Speaking on behalf of business people around the world, ICC Secretary General Guy Sebban said: “New economic opportunities are needed, not a new tax. Removing barriers to trade, investment and entrepreneurship in an open market should remain the preferred means of achieving long-term development.”
A three-page statement elaborating ICC’s views said that the protection of agriculture in many developed countries increases the need for aid in the developing world and directly counteracts the effects of official and other development aid.
“In particular, reducing export support to agriculture in developed countries and improving market access for agricultural imports from the developing world will diminish the need for development aid and free funds that might be used for Official Development Assistance,” the statement said.
French President Jacques Chirac, who proposed the air ticket tax, is convening a ministerial conference in Paris on 28 February to encourage more countries to implement the proposed tax.
France has announced it will begin levying the tax on 1 July 2006 and is pushing for other countries to follow suit. When the plan is introduced, flight tickets originating in France will be subject to a tax of between 1 to 40 euros per passenger depending on the flight class and destination.
The ICC statement, drafted by its Corporate Economists’ Advisory Group, also said such a tax, exclusively targeted at the aviation industry and airline travellers, would be arbitrary, detrimental to that particular industry, and would cause serious economic distortions.
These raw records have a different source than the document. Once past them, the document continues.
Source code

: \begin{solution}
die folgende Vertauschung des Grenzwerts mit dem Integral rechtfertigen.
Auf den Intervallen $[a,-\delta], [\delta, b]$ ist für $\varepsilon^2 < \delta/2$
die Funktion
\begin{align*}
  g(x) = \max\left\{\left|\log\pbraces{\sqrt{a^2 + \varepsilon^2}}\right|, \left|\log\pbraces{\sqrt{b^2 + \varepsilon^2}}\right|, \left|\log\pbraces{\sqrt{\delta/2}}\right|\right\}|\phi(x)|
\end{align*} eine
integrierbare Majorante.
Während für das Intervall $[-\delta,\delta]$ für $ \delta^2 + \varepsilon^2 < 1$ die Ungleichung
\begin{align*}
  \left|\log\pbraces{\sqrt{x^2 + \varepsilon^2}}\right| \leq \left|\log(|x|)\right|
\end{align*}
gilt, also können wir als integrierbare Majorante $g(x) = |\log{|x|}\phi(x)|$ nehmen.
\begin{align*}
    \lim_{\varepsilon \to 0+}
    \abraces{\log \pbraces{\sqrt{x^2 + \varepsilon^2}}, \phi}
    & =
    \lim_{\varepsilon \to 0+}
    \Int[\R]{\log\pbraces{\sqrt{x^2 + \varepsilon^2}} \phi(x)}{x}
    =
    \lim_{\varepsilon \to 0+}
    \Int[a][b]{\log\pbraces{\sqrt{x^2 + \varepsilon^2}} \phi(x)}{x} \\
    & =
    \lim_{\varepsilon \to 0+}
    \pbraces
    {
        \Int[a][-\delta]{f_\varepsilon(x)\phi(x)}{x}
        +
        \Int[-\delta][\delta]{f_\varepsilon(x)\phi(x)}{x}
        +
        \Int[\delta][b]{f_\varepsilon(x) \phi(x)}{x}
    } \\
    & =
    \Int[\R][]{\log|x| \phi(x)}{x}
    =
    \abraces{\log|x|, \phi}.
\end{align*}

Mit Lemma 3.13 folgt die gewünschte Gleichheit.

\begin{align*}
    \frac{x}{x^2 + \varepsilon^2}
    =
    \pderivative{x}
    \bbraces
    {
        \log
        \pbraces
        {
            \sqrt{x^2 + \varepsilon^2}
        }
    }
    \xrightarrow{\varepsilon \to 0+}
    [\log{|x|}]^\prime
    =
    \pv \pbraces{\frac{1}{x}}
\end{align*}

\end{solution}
It would impose new competitive challenges on a sector already suffering from heavy losses as a result of cyclical and external difficulties, despite recovering growth rates.
ICC said: “The rationale for taxing airline tickets is likely based on the premise that air transport is a good enjoyed by the well-off. However, in practice such a tax would be particularly painful for low-income households who represent a growing segment of air transport users and are already very sensitive to ticket prices.”
ICC national committees throughout the world are delivering the ICC statement to their governments, urging them to reject the tax and to work toward poverty reduction efforts based on the proven strategies of democratic accountability, open markets, transparency, rule of law and sound economic policies.
ICC and its member companies have taken a variety of initiatives to help achieve the Millennium Development Goals, a set of objectives that range from halving extreme poverty to halting the spread of HIV/AIDs and providing universal primary education.